In order to colonize other organs and grow into metastases, tumor cells that detach from the parent tumor need to manipulate their new microenvironment and create a ‘metastatic niche.’ Scientists from the German Cancer Research Center and the Heidelberg Institute for Stem Cell Technology and Experimental Medicine have now discovered that some cancer cells stimulate connective tissue cells in their environment to release transmitters that promote metastasis. This discovery plays a key role in better understanding how these dangerous metastases arise.

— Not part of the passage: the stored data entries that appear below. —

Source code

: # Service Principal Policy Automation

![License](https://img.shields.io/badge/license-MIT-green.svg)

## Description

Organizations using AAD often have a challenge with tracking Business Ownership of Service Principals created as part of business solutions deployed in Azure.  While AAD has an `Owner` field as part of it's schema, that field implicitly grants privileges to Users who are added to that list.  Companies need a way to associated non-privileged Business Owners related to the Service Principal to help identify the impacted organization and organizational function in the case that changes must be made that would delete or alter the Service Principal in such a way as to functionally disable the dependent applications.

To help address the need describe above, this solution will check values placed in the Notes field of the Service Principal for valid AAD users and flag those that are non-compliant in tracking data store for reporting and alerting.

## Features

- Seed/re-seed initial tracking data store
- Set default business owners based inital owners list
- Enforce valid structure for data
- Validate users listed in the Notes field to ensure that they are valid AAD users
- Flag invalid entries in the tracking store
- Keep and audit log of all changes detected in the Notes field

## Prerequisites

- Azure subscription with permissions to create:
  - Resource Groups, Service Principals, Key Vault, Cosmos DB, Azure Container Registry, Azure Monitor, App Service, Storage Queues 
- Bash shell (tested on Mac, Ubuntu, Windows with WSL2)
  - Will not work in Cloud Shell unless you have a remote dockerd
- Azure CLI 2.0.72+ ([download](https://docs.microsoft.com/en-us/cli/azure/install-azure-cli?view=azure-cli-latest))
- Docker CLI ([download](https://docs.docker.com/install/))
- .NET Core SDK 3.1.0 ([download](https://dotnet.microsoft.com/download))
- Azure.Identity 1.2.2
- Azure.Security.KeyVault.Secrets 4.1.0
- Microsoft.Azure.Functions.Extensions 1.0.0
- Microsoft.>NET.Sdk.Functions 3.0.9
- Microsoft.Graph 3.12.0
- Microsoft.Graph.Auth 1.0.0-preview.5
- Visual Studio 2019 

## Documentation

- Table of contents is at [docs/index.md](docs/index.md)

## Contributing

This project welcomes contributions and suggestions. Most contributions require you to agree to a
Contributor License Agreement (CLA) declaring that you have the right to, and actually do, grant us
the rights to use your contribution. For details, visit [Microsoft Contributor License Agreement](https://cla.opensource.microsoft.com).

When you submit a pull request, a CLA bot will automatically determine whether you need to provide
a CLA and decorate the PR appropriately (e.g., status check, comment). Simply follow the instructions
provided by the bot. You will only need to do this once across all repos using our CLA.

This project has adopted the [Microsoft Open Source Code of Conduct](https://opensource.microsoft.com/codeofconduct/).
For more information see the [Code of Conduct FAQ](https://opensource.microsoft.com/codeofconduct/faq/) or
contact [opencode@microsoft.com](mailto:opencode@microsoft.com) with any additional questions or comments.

If cancer cells detach from a tumor and move around the body, they are entering enemy territory. Many detached cancer cells do actually die before they manage to colonize other tissues and form metastases, because the body’s immune system is geared toward protecting healthy tissue from intruders of all kinds. Moreover, these migrant cancer cells can only survive if they manage to manipulate the cells in their new environment to create a metastatic niche that helps the migrant cancer cells survive.
Thordur Oskarsson and his team at the German Cancer Research Center (DKFZ) and at the Heidelberg Institute for Stem Cell Technology and Experimental Medicine (HI-STEM gGmbH) are investigating how this metastatic niche arises. The scientists have now discovered both in cell cultures and in mice that some particularly aggressive breast cancer cells induce a situation similar to inflammation in lung tissue. This ultimately ensures that they can colonize the tissue and grow into metastases.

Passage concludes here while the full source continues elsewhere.